• [Provided data]
■ ■ ■ ■ ■ ■ ■
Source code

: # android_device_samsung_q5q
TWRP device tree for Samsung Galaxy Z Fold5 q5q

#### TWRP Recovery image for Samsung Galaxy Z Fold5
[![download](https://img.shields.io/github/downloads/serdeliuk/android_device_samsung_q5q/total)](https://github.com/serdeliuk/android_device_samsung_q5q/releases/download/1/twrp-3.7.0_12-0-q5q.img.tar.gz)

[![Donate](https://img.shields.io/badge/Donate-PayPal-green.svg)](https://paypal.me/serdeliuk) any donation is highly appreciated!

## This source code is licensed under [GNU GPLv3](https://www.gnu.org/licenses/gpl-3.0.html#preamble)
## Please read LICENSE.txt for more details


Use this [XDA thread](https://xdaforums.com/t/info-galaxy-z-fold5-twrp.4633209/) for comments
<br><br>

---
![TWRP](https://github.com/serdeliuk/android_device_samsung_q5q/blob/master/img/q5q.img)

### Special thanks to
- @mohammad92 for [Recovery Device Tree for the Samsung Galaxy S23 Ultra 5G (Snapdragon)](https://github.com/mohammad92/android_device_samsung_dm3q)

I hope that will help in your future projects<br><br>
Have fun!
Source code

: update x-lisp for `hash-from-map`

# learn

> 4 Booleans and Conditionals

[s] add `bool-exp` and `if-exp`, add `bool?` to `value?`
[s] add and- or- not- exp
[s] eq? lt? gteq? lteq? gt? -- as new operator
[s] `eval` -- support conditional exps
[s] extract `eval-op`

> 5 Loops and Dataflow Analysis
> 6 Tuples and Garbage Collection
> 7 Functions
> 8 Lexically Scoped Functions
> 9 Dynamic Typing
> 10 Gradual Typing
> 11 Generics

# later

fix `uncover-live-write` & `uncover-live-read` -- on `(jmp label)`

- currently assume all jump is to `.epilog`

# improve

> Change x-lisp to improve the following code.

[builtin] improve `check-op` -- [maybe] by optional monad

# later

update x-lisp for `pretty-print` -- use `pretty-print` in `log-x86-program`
■ ■ ■ ■ ■ ■ ■
• [Your goal]
Extract all of the material exactly as it is written.

• [Response for this exercise]
Source code

: # android_device_samsung_q5q
TWRP device tree for Samsung Galaxy Z Fold5 q5q

#### TWRP Recovery image for Samsung Galaxy Z Fold5
[![download](https://img.shields.io/github/downloads/serdeliuk/android_device_samsung_q5q/total)](https://github.com/serdeliuk/android_device_samsung_q5q/releases/download/1/twrp-3.7.0_12-0-q5q.img.tar.gz)

[![Donate](https://img.shields.io/badge/Donate-PayPal-green.svg)](https://paypal.me/serdeliuk) any donation is highly appreciated!

## This source code is licensed under [GNU GPLv3](https://www.gnu.org/licenses/gpl-3.0.html#preamble)
## Please read LICENSE.txt for more details


Use this [XDA thread](https://xdaforums.com/t/info-galaxy-z-fold5-twrp.4633209/) for comments
<br><br>

---
![TWRP](https://github.com/serdeliuk/android_device_samsung_q5q/blob/master/img/q5q.img)

### Special thanks to
- @mohammad92 for [Recovery Device Tree for the Samsung Galaxy S23 Ultra 5G (Snapdragon)](https://github.com/mohammad92/android_device_samsung_dm3q)

I hope that will help in your future projects<br><br>
Have fun!
Source code

: update x-lisp for `hash-from-map`

# learn

> 4 Booleans and Conditionals

[s] add `bool-exp` and `if-exp`, add `bool?` to `value?`
[s] add and- or- not- exp
[s] eq? lt? gteq? lteq? gt? -- as new operator
[s] `eval` -- support conditional exps
[s] extract `eval-op`

> 5 Loops and Dataflow Analysis
> 6 Tuples and Garbage Collection
> 7 Functions
> 8 Lexically Scoped Functions
> 9 Dynamic Typing
> 10 Gradual Typing
> 11 Generics

# later

fix `uncover-live-write` & `uncover-live-read` -- on `(jmp label)`

- currently assume all jump is to `.epilog`

# improve

> Change x-lisp to improve the following code.

[builtin] improve `check-op` -- [maybe] by optional monad

# later

update x-lisp for `pretty-print` -- use `pretty-print` in `log-x86-program`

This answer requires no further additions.